Para quienes conocemos a Sofía sabemos que la casa, su casa de ahora y la casa de infancia, –la que siempre nos narra con extraordinaria lucidez– tienen un jardín, es por excelencia su espacio de refugio, protección, de cuidado y de creación. Para quienes hemos visitado a Sofia hemos sido testigos de tres eventos: sus lecturas en voz alta; sus recitales de poesía, (ella misma cita de memoria poemas de Quevedo y Sor Juana Inés); y, por último, su vida en el jardín que durante los años ha cultivado y ha ido convirtiéndose en la posibilidad de su devenir en compañía de las plantas. Sofía es también una poeta vegetal: le reza a las plantas, es devota del lazo de amor, de los helechos, atestigua con fervor los desprendimientos de los hijos del calanchoe, habla en voz baja en presencia del chamico.
En el epígrafe de Nigredo, proveniente de Está en llamas el jardín natal de Marosa di Giorgio, su hablante dice que ella perteneció a aquel tiempo, a de los años dulces de la Magia, con M mayúscula, una magia que es un atractor de los recuerdos, de los desvelos infinitos, de las sensaciones telúricas, de monedas transmutándose en gladiolos gigantes que dan sombra.

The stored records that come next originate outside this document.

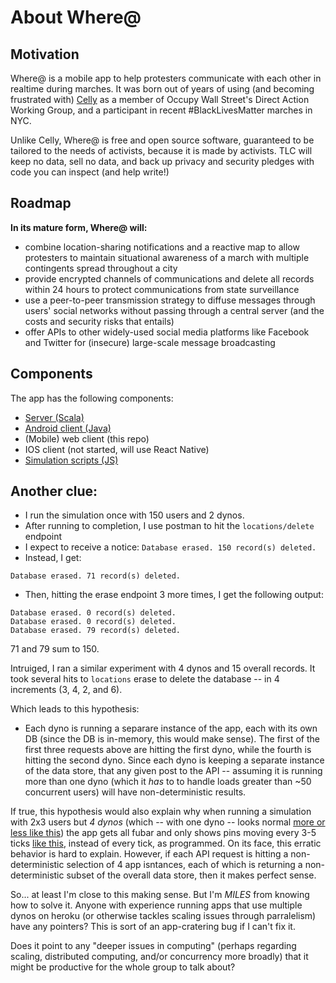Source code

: About Where@
===============

## Motivation
Where@ is a mobile app to help protesters communicate with each other in realtime during marches. It was born out of years of using (and becoming frustrated with) [Celly](https://cel.ly/) as a member of Occupy Wall Street's Direct Action Working Group, and a participant in recent #BlackLivesMatter marches in NYC.

Unlike Celly, Where@ is free and open source software, guaranteed to be tailored to the needs of activists, because it is made by activists. TLC will keep no data, sell no data, and back up privacy and security pledges with code you can inspect (and help write!)

## Roadmap

__In its mature form, Where@ will:__

* combine location-sharing notifications and a reactive map to allow protesters to maintain situational awareness of a march with multiple contingents spread throughout a city
* provide encrypted channels of communications and delete all records within 24 hours to protect communications from state surveillance
* use a peer-to-peer transmission strategy to diffuse messages through users' social networks without passing through a central server (and the costs and security risks that entails)
* offer APIs to other widely-used social media platforms like Facebook and Twitter for (insecure) large-scale message broadcasting

## Components

The app has the following components:

* [Server (Scala)](https://github.com/the-learning-collective/whereat-server)
* [Android client (Java)](https://github.com/the-learning-collective/whereat-android)
* (Mobile) web client  (this repo)
* IOS client (not started, will use React Native)
* [Simulation scripts (JS)](https://github.com/the-learning-collective/whereat-simulate)

## Another clue:

* I run the simulation once with 150 users and 2 dynos.
* After running to completion, I use postman to hit the `locations/delete` endpoint
* I expect to receive a notice: `Database erased. 150 record(s) deleted.`
* Instead, I get:

```shell
Database erased. 71 record(s) deleted.
```

* Then, hitting the erase endpoint 3 more times, I get the following output:

```
Database erased. 0 record(s) deleted.
Database erased. 0 record(s) deleted.
Database erased. 79 record(s) deleted.
```

71 and 79 sum to 150.

Intruiged, I ran a similar experiment with 4 dynos and 15 overall records. It took several hits to `locations` erase to delete the database -- in 4 increments (3, 4, 2, and 6).

Which leads to this hypothesis:

* Each dyno is running a separare instance of the app, each with its own DB (since the DB is in-memory, this would make sense). The first of the first three requests above are hitting the first dyno, while the fourth is hitting the second dyno. Since each dyno is keeping a separate instance of the data store, that any given post to the API -- assuming it is running more than one dyno (which it *has* to to handle loads greater than ~50 concurrent users) will have non-deterministic results.

If true, this hypothesis would also explain why when running a simulation with 2x3 users but *4 dynos* (which -- with one dyno -- looks normal [more or less like this](https://vimeo.com/134266026)) the app gets all fubar and only shows pins moving every 3-5 ticks [like this](https://vimeo.com/134527276), instead of every tick, as programmed. On its face, this erratic behavior is hard to explain. However, if each API request is hitting a non-deterministic selection of 4 app isntances, each of which is returning a non-deterministic subset of the overall data store, then it makes perfect sense.

So... at least I'm close to this making sense. But I'm _MILES_ from knowing how to solve it. Anyone with experience running apps that use multiple dynos on heroku (or otherwise tackles scaling issues through parralelism) have any pointers? This is sort of an app-cratering bug if I can't fix it.

Does it point to any "deeper issues in computing" (perhaps regarding scaling, distributed computing, and/or concurrency more broadly) that it might be productive for the whole group to talk about?
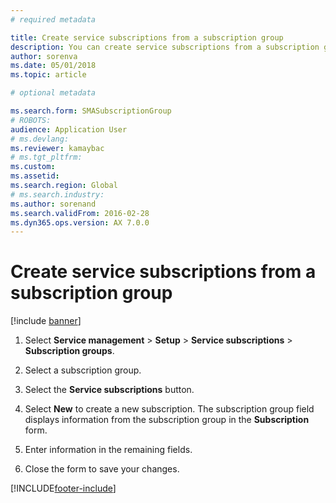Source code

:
 ```yaml
---
# required metadata

title: Create service subscriptions from a subscription group   
description: You can create service subscriptions from a subscription group. 
author: sorenva
ms.date: 05/01/2018
ms.topic: article

# optional metadata

ms.search.form: SMASubscriptionGroup
# ROBOTS: 
audience: Application User
# ms.devlang: 
ms.reviewer: kamaybac
# ms.tgt_pltfrm: 
ms.custom: 
ms.assetid: 
ms.search.region: Global
# ms.search.industry: 
ms.author: sorenand
ms.search.validFrom: 2016-02-28
ms.dyn365.ops.version: AX 7.0.0
---
```


# Create service subscriptions from a subscription group 

[!include [banner](../includes/banner.md)]


1.  Select **Service management** \> **Setup** \> **Service subscriptions** \> **Subscription groups**.

2.  Select a subscription group.

3.  Select the **Service subscriptions** button.

4.  Select **New** to create a new subscription. The subscription group field displays information from the subscription group in the **Subscription** form.

5.  Enter information in the remaining fields.

6.  Close the form to save your changes.

  




[!INCLUDE[footer-include](../../includes/footer-banner.md)]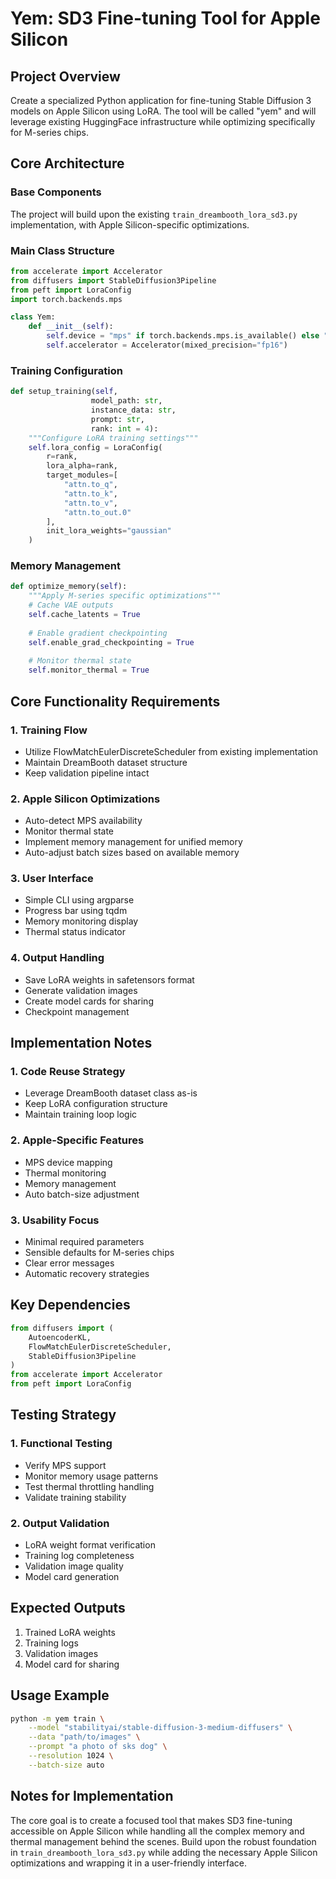 # Yem: SD3 Fine-tuning Tool for Apple Silicon

## Project Overview
Create a specialized Python application for fine-tuning Stable Diffusion 3 models on Apple Silicon using LoRA. The tool will be called "yem" and will leverage existing HuggingFace infrastructure while optimizing specifically for M-series chips.

## Core Architecture

### Base Components
The project will build upon the existing `train_dreambooth_lora_sd3.py` implementation, with Apple Silicon-specific optimizations. 

### Main Class Structure
```python
from accelerate import Accelerator
from diffusers import StableDiffusion3Pipeline
from peft import LoraConfig
import torch.backends.mps

class Yem:
    def __init__(self):
        self.device = "mps" if torch.backends.mps.is_available() else "cpu"
        self.accelerator = Accelerator(mixed_precision="fp16")
```

### Training Configuration
```python
def setup_training(self, 
                  model_path: str,
                  instance_data: str,
                  prompt: str,
                  rank: int = 4):
    """Configure LoRA training settings"""
    self.lora_config = LoraConfig(
        r=rank,
        lora_alpha=rank,
        target_modules=[
            "attn.to_q",
            "attn.to_k",
            "attn.to_v",
            "attn.to_out.0"
        ],
        init_lora_weights="gaussian"
    )
```

### Memory Management
```python
def optimize_memory(self):
    """Apply M-series specific optimizations"""
    # Cache VAE outputs
    self.cache_latents = True
    
    # Enable gradient checkpointing 
    self.enable_grad_checkpointing = True
    
    # Monitor thermal state
    self.monitor_thermal = True
```

## Core Functionality Requirements

### 1. Training Flow
- Utilize FlowMatchEulerDiscreteScheduler from existing implementation
- Maintain DreamBooth dataset structure
- Keep validation pipeline intact

### 2. Apple Silicon Optimizations
- Auto-detect MPS availability
- Monitor thermal state
- Implement memory management for unified memory
- Auto-adjust batch sizes based on available memory

### 3. User Interface
- Simple CLI using argparse
- Progress bar using tqdm
- Memory monitoring display
- Thermal status indicator

### 4. Output Handling
- Save LoRA weights in safetensors format
- Generate validation images
- Create model cards for sharing
- Checkpoint management

## Implementation Notes

### 1. Code Reuse Strategy
- Leverage DreamBooth dataset class as-is
- Keep LoRA configuration structure
- Maintain training loop logic

### 2. Apple-Specific Features
- MPS device mapping
- Thermal monitoring
- Memory management
- Auto batch-size adjustment

### 3. Usability Focus
- Minimal required parameters 
- Sensible defaults for M-series chips
- Clear error messages
- Automatic recovery strategies

## Key Dependencies
```python
from diffusers import (
    AutoencoderKL,
    FlowMatchEulerDiscreteScheduler,
    StableDiffusion3Pipeline
)
from accelerate import Accelerator
from peft import LoraConfig
```

## Testing Strategy

### 1. Functional Testing
- Verify MPS support
- Monitor memory usage patterns
- Test thermal throttling handling
- Validate training stability

### 2. Output Validation
- LoRA weight format verification
- Training log completeness
- Validation image quality
- Model card generation

## Expected Outputs
1. Trained LoRA weights
2. Training logs
3. Validation images
4. Model card for sharing

## Usage Example
```bash
python -m yem train \
    --model "stabilityai/stable-diffusion-3-medium-diffusers" \
    --data "path/to/images" \
    --prompt "a photo of sks dog" \
    --resolution 1024 \
    --batch-size auto
```

## Notes for Implementation
The core goal is to create a focused tool that makes SD3 fine-tuning accessible on Apple Silicon while handling all the complex memory and thermal management behind the scenes. Build upon the robust foundation in `train_dreambooth_lora_sd3.py` while adding the necessary Apple Silicon optimizations and wrapping it in a user-friendly interface.
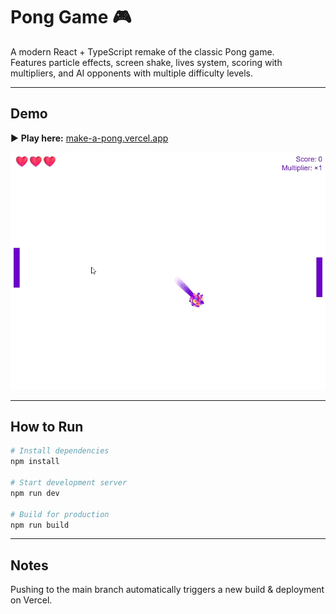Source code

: # Pong Game 🎮

A modern React + TypeScript remake of the classic Pong game.  
Features particle effects, screen shake, lives system, scoring with multipliers, and AI opponents with multiple difficulty levels.

---

## Demo

▶️ **Play here:** [make-a-pong.vercel.app](https://make-a-pong.vercel.app/)  

![Gameplay](src/assets/make-a-pong.gif)

---

## How to Run

```bash
# Install dependencies
npm install

# Start development server
npm run dev

# Build for production
npm run build
```

---

## Notes

Pushing to the main branch automatically triggers a new build & deployment on Vercel.
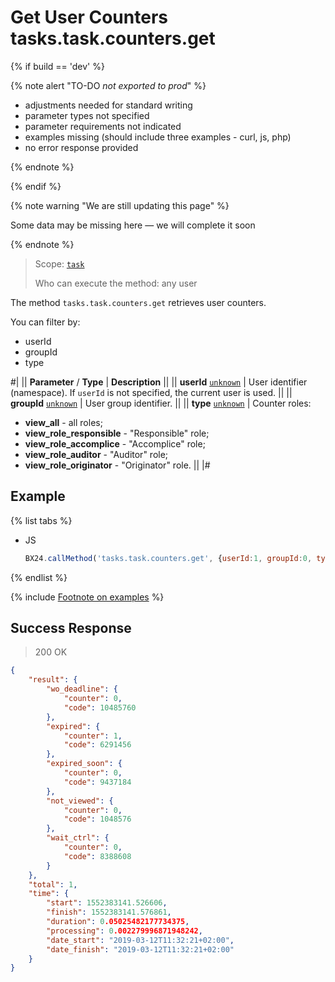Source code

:# Get User Counters tasks.task.counters.get

{% if build == 'dev' %}

{% note alert "TO-DO _not exported to prod_" %}

- adjustments needed for standard writing
- parameter types not specified
- parameter requirements not indicated
- examples missing (should include three examples - curl, js, php)
- no error response provided
 
{% endnote %}

{% endif %}

{% note warning "We are still updating this page" %}

Some data may be missing here — we will complete it soon

{% endnote %}

> Scope: [`task`](../scopes/permissions.md)
>
> Who can execute the method: any user

The method `tasks.task.counters.get` retrieves user counters.

You can filter by:
- userId
- groupId
- type

#|
|| **Parameter** / **Type** | **Description** ||
|| **userId**
[`unknown`](../data-types.md) | User identifier (namespace). If `userId` is not specified, the current user is used. ||
|| **groupId**
[`unknown`](../data-types.md) | User group identifier. ||
|| **type**
[`unknown`](../data-types.md) | Counter roles: 
- **view_all** - all roles; 
- **view_role_responsible** - "Responsible" role; 
- **view_role_accomplice** - "Accomplice" role; 
- **view_role_auditor** - "Auditor" role; 
- **view_role_originator** - "Originator" role. 
||
|#

## Example

{% list tabs %}

- JS

    ```js
    BX24.callMethod('tasks.task.counters.get', {userId:1, groupId:0, type:'view_all'}, (res)=>{console.log(res.answer.result);});
    ```

{% endlist %}

{% include [Footnote on examples](../../_includes/examples.md) %}

## Success Response

> 200 OK

```json
{
    "result": {
        "wo_deadline": {
            "counter": 0,
            "code": 10485760
        },
        "expired": {
            "counter": 1,
            "code": 6291456
        },
        "expired_soon": {
            "counter": 0,
            "code": 9437184
        },
        "not_viewed": {
            "counter": 0,
            "code": 1048576
        },
        "wait_ctrl": {
            "counter": 0,
            "code": 8388608
        }
    },
    "total": 1,
    "time": {
        "start": 1552383141.526606,
        "finish": 1552383141.576861,
        "duration": 0.05025482177734375,
        "processing": 0.002279996871948242,
        "date_start": "2019-03-12T11:32:21+02:00",
        "date_finish": "2019-03-12T11:32:21+02:00"
    }
}
```
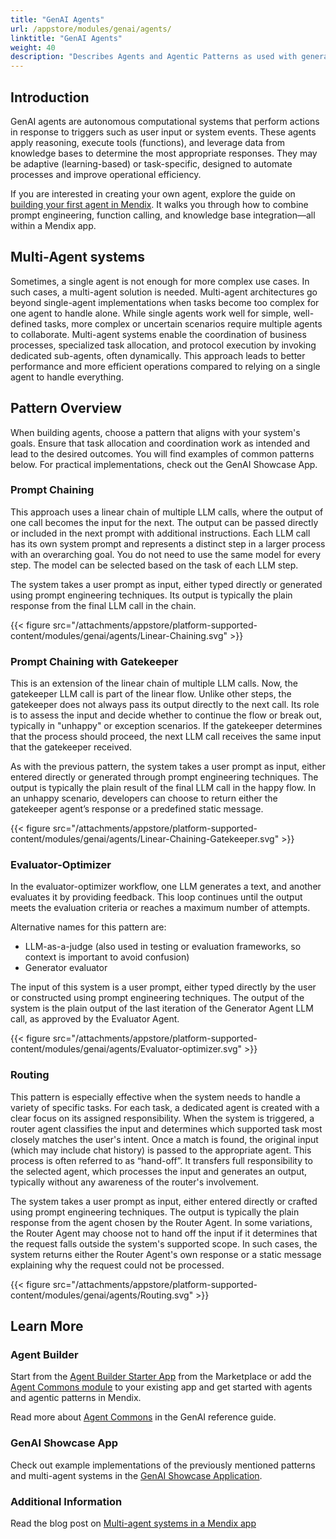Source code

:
 ```yaml
---
title: "GenAI Agents"
url: /appstore/modules/genai/agents/
linktitle: "GenAI Agents"
weight: 40
description: "Describes Agents and Agentic Patterns as used with generative AI in Mendix"
---
```


## Introduction

GenAI agents are autonomous computational systems that perform actions in response to triggers such as user input or system events. These agents apply reasoning, execute tools (functions), and leverage data from knowledge bases to determine the most appropriate responses. They may be adaptive (learning-based) or task-specific, designed to automate processes and improve operational efficiency.

If you are interested in creating your own agent, explore the guide on [building your first agent in Mendix](/appstore/modules/genai/how-to/howto-single-agent/). It walks you through how to combine prompt engineering, function calling, and knowledge base integration—all within a Mendix app.

## Multi-Agent systems

Sometimes, a single agent is not enough for more complex use cases. In such cases, a multi-agent solution is needed. Multi-agent architectures go beyond single-agent implementations when tasks become too complex for one agent to handle alone. While single agents work well for simple, well-defined tasks, more complex or uncertain scenarios require multiple agents to collaborate. Multi-agent systems enable the coordination of business processes, specialized task allocation, and protocol execution by invoking dedicated sub-agents, often dynamically. This approach leads to better performance and more efficient operations compared to relying on a single agent to handle everything.

## Pattern Overview

When building agents, choose a pattern that aligns with your system's goals. Ensure that task allocation and coordination work as intended and lead to the desired outcomes. You will find examples of common patterns below. For practical implementations, check out the GenAI Showcase App.

### Prompt Chaining

This approach uses a linear chain of multiple LLM calls, where the output of one call becomes the input for the next. The output can be passed directly or included in the next prompt with additional instructions. Each LLM call has its own system prompt and represents a distinct step in a larger process with an overarching goal. You do not need to use the same model for every step. The model can be selected based on the task of each LLM step.

The system takes a user prompt as input, either typed directly or generated using prompt engineering techniques. Its output is typically the plain response from the final LLM call in the chain.

 {{< figure src="/attachments/appstore/platform-supported-content/modules/genai/agents/Linear-Chaining.svg" >}}

### Prompt Chaining with Gatekeeper

This is an extension of the linear chain of multiple LLM calls. Now, the gatekeeper LLM call is part of the linear flow. Unlike other steps, the gatekeeper does not always pass its output directly to the next call. Its role is to assess the input and decide whether to continue the flow or break out, typically in "unhappy" or exception scenarios. If the gatekeeper determines that the process should proceed, the next LLM call receives the same input that the gatekeeper received.

As with the previous pattern, the system takes a user prompt as input, either entered directly or generated through prompt engineering techniques. The output is typically the plain result of the final LLM call in the happy flow. In an unhappy scenario, developers can choose to return either the gatekeeper agent’s response or a predefined static message.

 {{< figure src="/attachments/appstore/platform-supported-content/modules/genai/agents/Linear-Chaining-Gatekeeper.svg" >}}

### Evaluator-Optimizer

In the evaluator-optimizer workflow, one LLM generates a text, and another evaluates it by providing feedback. This loop continues until the output meets the evaluation criteria or reaches a maximum number of attempts.

Alternative names for this pattern are:

* LLM-as-a-judge (also used in testing or evaluation frameworks, so context is important to avoid confusion)
* Generator evaluator

The input of this system is a user prompt, either typed directly by the user or constructed using prompt engineering techniques. The output of the system is the plain output of the last iteration of the Generator Agent LLM call, as approved by the Evaluator Agent.

 {{< figure src="/attachments/appstore/platform-supported-content/modules/genai/agents/Evaluator-optimizer.svg" >}}

### Routing

This pattern is especially effective when the system needs to handle a variety of specific tasks. For each task, a dedicated agent is created with a clear focus on its assigned responsibility. When the system is triggered, a router agent classifies the input and determines which supported task most closely matches the user's intent. Once a match is found, the original input (which may include chat history) is passed to the appropriate agent. This process is often referred to as “hand-off”. It transfers full responsibility to the selected agent, which processes the input and generates an output, typically without any awareness of the router's involvement.

The system takes a user prompt as input, either entered directly or crafted using prompt engineering techniques. The output is typically the plain response from the agent chosen by the Router Agent. In some variations, the Router Agent may choose not to hand off the input if it determines that the request falls outside the system's supported scope. In such cases, the system returns either the Router Agent's own response or a static message explaining why the request could not be processed.

 {{< figure src="/attachments/appstore/platform-supported-content/modules/genai/agents/Routing.svg" >}}

## Learn More

### Agent Builder

Start from the [Agent Builder Starter App](https://marketplace.mendix.com/link/component/240369) from the Marketplace or add the [Agent Commons module](https://marketplace.mendix.com/link/component/240371) to your existing app and get started with agents and agentic patterns in Mendix.

Read more about [Agent Commons](/appstore/modules/genai/genai-for-mx/agent-commons/) in the GenAI reference guide.

### GenAI Showcase App

Check out example implementations of the previously mentioned patterns and multi-agent systems in the [GenAI Showcase Application](https://marketplace.mendix.com/link/component/220475).

### Additional Information

 Read the blog post on [Multi-agent systems in a Mendix app](https://www.mendix.com/blog/how-multi-agent-ai-systems-in-mendix-can-train-you-for-a-marathon/)
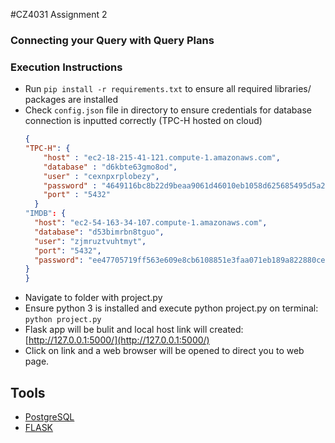 #CZ4031 Assignment 2

### Connecting your Query with Query Plans

### Execution Instructions
- Run `pip install -r requirements.txt` to ensure all required libraries/ packages are installed
- Check `config.json` file in directory to ensure credentials for database connection is inputted correctly (TPC-H hosted on cloud)
  ```json
  {
  "TPC-H": {
      "host" : "ec2-18-215-41-121.compute-1.amazonaws.com",
      "database" : "d6kbte63gmo8od",
      "user" : "cexnpxrplobezy",
      "password" : "4649116bc8b22d9beaa9061d46010eb1058d625685495d5a2084b12a713f7fe1",
      "port" : "5432"
	}
  "IMDB": {
    "host": "ec2-54-163-34-107.compute-1.amazonaws.com",
    "database": "d53bimrbn8tguo",
    "user": "zjmruztvuhtmyt",
    "port": "5432",
    "password": "ee47705719ff563e609e8cb6108851e3faa071eb189a822880ce032b940a38b5"
  }
  }
  
  ```
- Navigate to folder with project.py
- Ensure python 3 is installed and execute python project.py on terminal: `python project.py`
- Flask app will be bulit and local host link will created: [http://127.0.0.1:5000/](http://127.0.0.1:5000/)
- Click on link and a web browser will be opened to direct you to web page.

## Tools

* [PostgreSQL](https://www.postgresql.org/)
* [FLASK](https://flask.palletsprojects.com/)

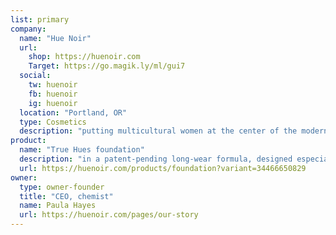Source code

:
 ```yaml
---
list: primary
company:
  name: "Hue Noir"
  url:
    shop: https://huenoir.com
    Target: https://go.magik.ly/ml/gui7
  social:
    tw: huenoir
    fb: huenoir
    ig: huenoir
  location: "Portland, OR"
  type: Cosmetics
  description: "putting multicultural women at the center of the modern beauty movement"
product:
  name: "True Hues foundation"
  description: "in a patent-pending long-wear formula, designed especially for women of color"
  url: https://huenoir.com/products/foundation?variant=34466650829
owner:
  type: owner-founder
  title: "CEO, chemist"
  name: Paula Hayes
  url: https://huenoir.com/pages/our-story
---
```

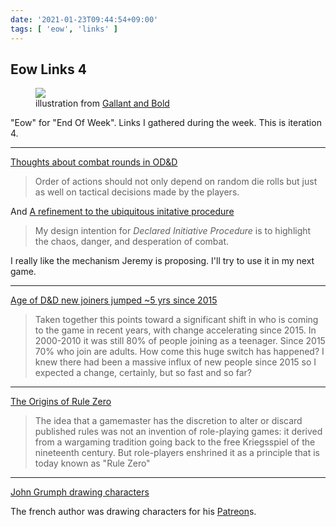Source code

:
 ```yaml
---
date: '2021-01-23T09:44:54+09:00'
tags: [ 'eow', 'links' ]
---
```


## Eow Links 4

<figure class="right">
<a href="https://www.drivethrurpg.com/product/316192/Gallant--Bold?affiliate_id=2746229"><img src="images/20210123_gallant.jpg" loading="lazy" /></a>
<figcaption>illustration from <a href="https://www.drivethrurpg.com/product/316192/Gallant--Bold?affiliate_id=2746229">Gallant and Bold</a></figcaption>
</figure>

"Eow" for "End Of Week". Links I gathered during the week. This is iteration 4.

<hr/>

[Thoughts about combat rounds in OD&D](https://betola.de/wandererbill/english/thoughts-about-combat-rounds-in-odd/)

> Order of actions should not only depend on random die rolls but just as well on tactical decisions made by the players.

And [A refinement to the ubiquitous initative procedure](https://takeonrules.com/2020/12/31/a-refinement-to-the-ubiquitous-initiative-procedure/)

> My design intention for _Declared Initiative Procedure_ is to highlight the chaos, danger, and desperation of combat.

I really like the mechanism Jeremy is proposing. I'll try to use it in my next game.

<hr/>

[Age of D&D new joiners jumped ~5 yrs since 2015](https://seedofworlds.blogspot.com/2021/01/age-of-d-new-joiners-jumped-5-yrs-since.html)

> Taken together this points toward a significant shift in who is coming to the game in recent years, with change accelerating since 2015. In 2000-2010 it was still 80% of people joining as a teenager. Since 2015 70% who join are adults. How come this huge switch has happened? I knew there had been a massive influx of new people since 2015 so I expected a change, certainly, but so fast and so far?

<hr/>

[The Origins of Rule Zero](https://playingattheworld.blogspot.com/2021/01/the-origins-of-rule-zero.html)

> The idea that a gamemaster has the discretion to alter or discard published rules was not an invention of role-playing games: it derived from a wargaming tradition going back to the free Kriegsspiel of the nineteenth century. But role-players enshrined it as a principle that is today known as "Rule Zero"

<hr/>

[John Grumph drawing characters](https://www.twitch.tv/videos/882145916)

The french author was drawing characters for his [Patreon](https://www.patreon.com/JohnGrumph)s.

Es lo mismo que uno encuentra en Sofia, en sus cantos, oraciones y conversaciones con las plantas, en la deslumbrante capacidad de hacer de las palabras el principio de esa magia que nos envuelve como sombra y que luego se vuelve un rayo de luz que atraviesa con calidez cualquier cuerpo que esté cerca de ella.
Los, las y les invito a que entren en Reversaglio y rebobinen el tiempo de la infancia y a que hagan el pacto con Nigredo para que asistamos a la trasmutación de la materia.